K-fold Cross validation¶

In my usual work as a datascientist, one of the headache I have is deficiency of labeled data. In that case, effective method against it is "cross validation" . Actually there are several methods in cross-validation.

K-fold cross-validation
Shuffle split cross-validation
Leave one out cross-validation

Here I'm gonna handle "K-fold cross-validation".

0. What is K-fold validation¶

When performing K-fold validation, first of all, all labeled data is partitioned into k parts of equal size which is called "fold". k is usually, specific number such as 5 or 10 and so on. Next, a sequence of model is trained.

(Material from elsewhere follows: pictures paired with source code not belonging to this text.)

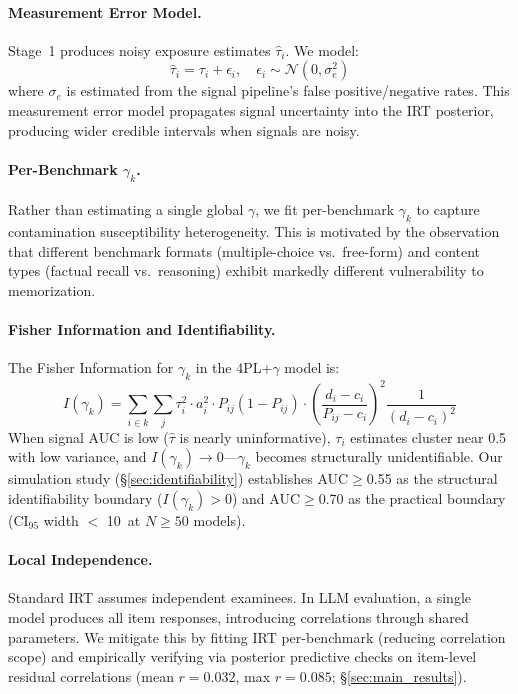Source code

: \documentclass[11pt,a4paper]{article}
\newcommand{\pp}{\,\text{pp}}
\begin{document}
\paragraph{Measurement Error Model.}
Stage~1 produces noisy exposure estimates $\hat{\tau}_i$.
We model:
\begin{equation}
\hat{\tau}_i = \tau_i + \epsilon_i, \quad \epsilon_i \sim \mathcal{N}(0, \sigma_e^2)
\end{equation}
where $\sigma_e$ is estimated from the signal pipeline's false positive/negative rates.
This measurement error model propagates signal uncertainty into the IRT posterior, producing wider credible intervals when signals are noisy.

\paragraph{Per-Benchmark $\gamma_k$.}
Rather than estimating a single global $\gamma$, we fit per-benchmark $\gamma_k$ to capture contamination susceptibility heterogeneity.
This is motivated by the observation that different benchmark formats (multiple-choice vs.\ free-form) and content types (factual recall vs.\ reasoning) exhibit markedly different vulnerability to memorization.

\paragraph{Fisher Information and Identifiability.}
The Fisher Information for $\gamma_k$ in the 4PL+$\gamma$ model is:
\begin{equation}
I(\gamma_k) = \sum_{i \in k} \sum_j \tau_i^2 \cdot a_i^2 \cdot P_{ij}(1-P_{ij}) \cdot \left(\frac{d_i - c_i}{P_{ij} - c_i}\right)^2 \frac{1}{(d_i - c_i)^2}
\end{equation}
When signal AUC is low ($\hat{\tau}$ is nearly uninformative), $\tau_i$ estimates cluster near 0.5 with low variance, and $I(\gamma_k) \to 0$---$\gamma_k$ becomes structurally unidentifiable.
Our simulation study (\S\ref{sec:identifiability}) establishes AUC$\geq$0.55 as the structural identifiability boundary ($I(\gamma_k) > 0$) and AUC$\geq$0.70 as the practical boundary (CI$_{95}$ width $<$ 10\pp{} at $N\geq 50$ models).

\paragraph{Local Independence.}
Standard IRT assumes independent examinees.
In LLM evaluation, a single model produces all item responses, introducing correlations through shared parameters.
We mitigate this by fitting IRT per-benchmark (reducing correlation scope) and empirically verifying via posterior predictive checks on item-level residual correlations (mean $r = 0.032$, max $r = 0.085$; \S\ref{sec:main_results}).
\end{document}
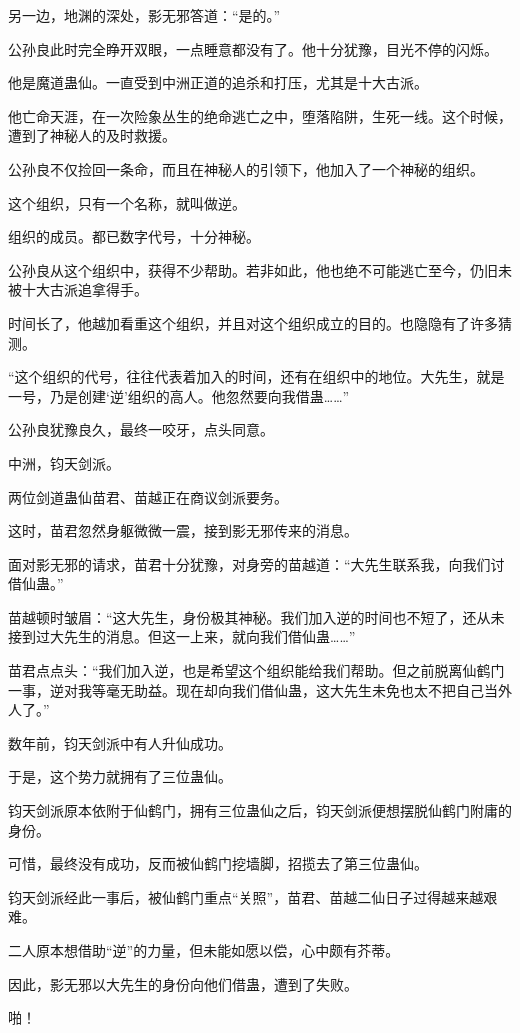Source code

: \begin{this_body}
另一边，地渊的深处，影无邪答道：“是的。”

公孙良此时完全睁开双眼，一点睡意都没有了。他十分犹豫，目光不停的闪烁。

他是魔道蛊仙。一直受到中洲正道的追杀和打压，尤其是十大古派。

他亡命天涯，在一次险象丛生的绝命逃亡之中，堕落陷阱，生死一线。这个时候，遭到了神秘人的及时救援。

公孙良不仅捡回一条命，而且在神秘人的引领下，他加入了一个神秘的组织。

这个组织，只有一个名称，就叫做逆。

组织的成员。都已数字代号，十分神秘。

公孙良从这个组织中，获得不少帮助。若非如此，他也绝不可能逃亡至今，仍旧未被十大古派追拿得手。

时间长了，他越加看重这个组织，并且对这个组织成立的目的。也隐隐有了许多猜测。

“这个组织的代号，往往代表着加入的时间，还有在组织中的地位。大先生，就是一号，乃是创建‘逆’组织的高人。他忽然要向我借蛊……”

公孙良犹豫良久，最终一咬牙，点头同意。

中洲，钧天剑派。

两位剑道蛊仙苗君、苗越正在商议剑派要务。

这时，苗君忽然身躯微微一震，接到影无邪传来的消息。

面对影无邪的请求，苗君十分犹豫，对身旁的苗越道：“大先生联系我，向我们讨借仙蛊。”

苗越顿时皱眉：“这大先生，身份极其神秘。我们加入逆的时间也不短了，还从未接到过大先生的消息。但这一上来，就向我们借仙蛊……”

苗君点点头：“我们加入逆，也是希望这个组织能给我们帮助。但之前脱离仙鹤门一事，逆对我等毫无助益。现在却向我们借仙蛊，这大先生未免也太不把自己当外人了。”

数年前，钧天剑派中有人升仙成功。

于是，这个势力就拥有了三位蛊仙。

钧天剑派原本依附于仙鹤门，拥有三位蛊仙之后，钧天剑派便想摆脱仙鹤门附庸的身份。

可惜，最终没有成功，反而被仙鹤门挖墙脚，招揽去了第三位蛊仙。

钧天剑派经此一事后，被仙鹤门重点“关照”，苗君、苗越二仙日子过得越来越艰难。

二人原本想借助“逆”的力量，但未能如愿以偿，心中颇有芥蒂。

因此，影无邪以大先生的身份向他们借蛊，遭到了失败。

啪！


\end{this_body}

The first model is trained with first fold as test set, the remaining folds as train set. Then second model is built with secound fold as test set, the 1,3,4,5 folds as train sets. This precess is repeated using 3,4 and 5 fold as test set.

1. Benefit from k-fold validation¶

So far as I know, roughly speaking, there are three benefit obtained from k-fold validation instead of a single split into train and test data.　

Each sample is supporsed to be in test set exactly onece, as each sample belongs to one of the folds, and each fold is the test set once. Therefore model is required to yild high cross validation score for all sample.
Provides the information how sensitive our model is to the selection of the train and test set.
We can use labeled data more effiectively than using single split of the data.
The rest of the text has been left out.